The ATO is responsible for regulating SMSF trustees and ensuring SMSFs are correctly administered. As far as SMSFs are concerned, the ATO has a compliance-based role only. That is, the ATO has no prudential role when it comes to SMSFs. It’s up to SMSF trustees to protect their own interests.

It typically takes the ATO less than a week to approve an SMSF. Once registered, it’s common an SMSF will receive a TFN and an Australian business number (ABN). SMSFs need to be registered with the ATO within 60 days of being established.

6. Open SMSF Bank Account

You need to open a bank account for your SMSF so that it can accept cash contributions, receive income from investments, pay fund expenses, and pay benefits to members.

SMSFs must not overlap with your personal or business assets. That’s why it requires a separate bank account. This account is opened in the names of your SMSF’s trustees.

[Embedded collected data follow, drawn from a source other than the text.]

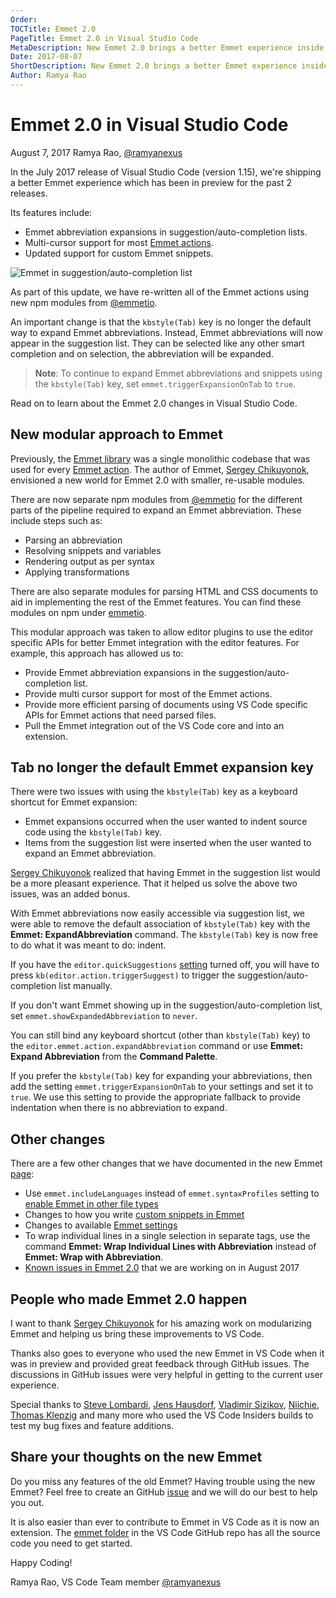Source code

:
 ```yaml
---
Order:
TOCTitle: Emmet 2.0
PageTitle: Emmet 2.0 in Visual Studio Code
MetaDescription: New Emmet 2.0 brings a better Emmet experience inside VS Code.
Date: 2017-08-07
ShortDescription: New Emmet 2.0 brings a better Emmet experience inside VS Code.
Author: Ramya Rao
---
```

# Emmet 2.0 in Visual Studio Code

August 7, 2017 Ramya Rao, [@ramyanexus](HTTPS://twitter.com/ramyanexus)

In the July 2017 release of Visual Studio Code (version 1.15), we're shipping a better Emmet experience which has been in preview for the past 2 releases.

Its features include:

* Emmet abbreviation expansions in suggestion/auto-completion lists.
* Multi-cursor support for most [Emmet actions](HTTPS://docs.emmet.io/actions/).
* Updated support for custom Emmet snippets.

![Emmet in suggestion/auto-completion list](emmet.gif)

As part of this update, we have re-written all of the Emmet actions using new npm modules from [@emmetio](HTTPS://www.npmjs.com/~emmetio).

An important change is that the `kbstyle(Tab)` key is no longer the default way to expand Emmet abbreviations. Instead, Emmet abbreviations will now appear in the suggestion list. They can be selected like any other smart completion and on selection, the abbreviation will be expanded.

>**Note**: To continue to expand Emmet abbreviations and snippets using the `kbstyle(Tab)` key, set `emmet.triggerExpansionOnTab` to `true`.

Read on to learn about the Emmet 2.0 changes in Visual Studio Code.

## New modular approach to Emmet

Previously, the [Emmet library](HTTPS://github.com/emmetio/emmet) was a single monolithic codebase that was used for every [Emmet action](HTTPS://docs.emmet.io/actions/). The author of Emmet, [Sergey Chikuyonok](HTTPS://github.com/sergeche), envisioned a new world for Emmet 2.0 with smaller, re-usable modules.

There are now separate npm modules from [@emmetio](HTTPS://github.com/emmetio) for the different parts of the pipeline required to expand an Emmet abbreviation. These include steps such as:

* Parsing an abbreviation
* Resolving snippets and variables
* Rendering output as per syntax
* Applying transformations

There are also separate modules for parsing HTML and CSS documents to aid in implementing the rest of the Emmet features. You can find these modules on npm under [emmetio](HTTPS://www.npmjs.com/~emmetio).

This modular approach was taken to allow editor plugins to use the editor specific APIs for better Emmet integration with the editor features. For example, this approach has allowed us to:

* Provide Emmet abbreviation expansions in the suggestion/auto-completion list.
* Provide multi cursor support for most of the Emmet actions.
* Provide more efficient parsing of documents using VS Code specific APIs for Emmet actions that need parsed files.
* Pull the Emmet integration out of the VS Code core and into an extension.

## Tab no longer the default Emmet expansion key

There were two issues with using the `kbstyle(Tab)` key as a keyboard shortcut for Emmet expansion:

* Emmet expansions occurred when the user wanted to indent source code using the `kbstyle(Tab)` key.
* Items from the suggestion list were inserted when the user wanted to expand an Emmet abbreviation.

[Sergey Chikuyonok](HTTPS://github.com/sergeche) realized that having Emmet in the suggestion list would be a more pleasant experience. That it helped us solve the above two issues, was an added bonus.

With Emmet abbreviations now easily accessible via suggestion list, we were able to remove the default association of `kbstyle(Tab)` key with the **Emmet: ExpandAbbreviation** command. The `kbstyle(Tab)` key is now free to do what it was meant to do: indent.

If you have the `editor.quickSuggestions` [setting](/docs/getstarted/settings.md) turned off, you will have to press `kb(editor.action.triggerSuggest)` to trigger the suggestion/auto-completion list manually.

If you don't want Emmet showing up in the suggestion/auto-completion list, set `emmet.showExpandedAbbreviation` to `never`.

You can still bind any keyboard shortcut (other than `kbstyle(Tab)` key) to the `editor.emmet.action.expandAbbreviation` command or use **Emmet: Expand Abbreviation** from the **Command Palette**.

If you prefer the `kbstyle(Tab)` key for expanding your abbreviations, then add the setting `emmet.triggerExpansionOnTab` to your settings and set it to `true`. We use this setting to provide the appropriate fallback to provide indentation when there is no abbreviation to expand.

## Other changes

There are a few other changes that we have documented in the new Emmet [page](/docs/editor/emmet.md):

* Use `emmet.includeLanguages` instead of `emmet.syntaxProfiles` setting to [enable Emmet in other file types](/docs/editor/emmet.md#emmet-abbreviations-in-other-file-types)
* Changes to how you write [custom snippets in Emmet](/docs/editor/emmet.md#using-custom-emmet-snippets)
* Changes to available [Emmet settings](/docs/editor/emmet.md#emmet-configuration)
* To wrap individual lines in a single selection in separate tags, use the command **Emmet: Wrap Individual Lines with Abbreviation** instead of **Emmet: Wrap with Abbreviation**.
* [Known issues in Emmet 2.0](/docs/editor/emmet.md#known-issues-in-emmet-20) that we are working on in August 2017

## People who made Emmet 2.0 happen

I want to thank [Sergey Chikuyonok](HTTPS://github.com/sergeche) for his amazing work on modularizing Emmet and helping us bring these improvements to VS Code.

Thanks also goes to everyone who used the new Emmet in VS Code when it was in preview and provided great feedback through GitHub issues. The discussions in GitHub issues were very helpful in getting to the current user experience.

Special thanks to [Steve Lombardi](HTTPS://github.com/smlombardi), [Jens Hausdorf](HTTPS://github.com/jens1o), [Vladimir Sizikov](HTTPS://github.com/vvs), [Niichie](HTTPS://github.com/Niichie), [Thomas Klepzig](HTTPS://github.com/tklepzig) and many more who used the VS Code Insiders builds to test my bug fixes and feature additions.

## Share your thoughts on the new Emmet

Do you miss any features of the old Emmet? Having trouble using the new Emmet? Feel free to create an GitHub [issue](HTTPS://github.com/microsoft/vscode/issues) and we will do our best to help you out.

It is also easier than ever to contribute to Emmet in VS Code as it is now an extension. The [emmet folder](HTTPS://github.com/microsoft/vscode/tree/main/extensions/emmet) in the VS Code GitHub repo has all the source code you need to get started.

Happy Coding!

Ramya Rao, VS Code Team member [@ramyanexus](HTTPS://twitter.com/ramyanexus)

7. Prepare Investment Strategy

An SMSF must have its own investment strategy. This strategy takes into account the needs and circumstances of all members of a given SMSF. An investment strategy must be prepared before any investments can be made.

The investment strategy should set out the objectives of the SMSF. These should be meaningful and measurable. It should also outline the asset classes that will be invested in order to achieve these objectives.

8. Accept Contributions & Rollovers

As stated above, one of the reasons that SMSFs require a bank account is so that it can accept cash contributions. It is also possible for money to be rolled over (i.e. transferred) directly from another complying superannuation fund.

9. Appoint SMSF Professionals

For SMSFs to remain legally compliant, an independent auditor must be appointed to review its activities each year. It’s also common for SMSF trustees to use the services of other professionals to help ensure regulatory compliance.

10. Plan Ahead

To save hassles down the track, it’s common for SMSF members to complete a binding death benefit nomination (BDBN). That way, in the event of a member death, their super will be paid to their preferred beneficiary—or beneficiaries.

This important step can be quite complicated. Therefore, if you’re considering a BDBN, it’s strongly recommended that you seek legal and other professional advice.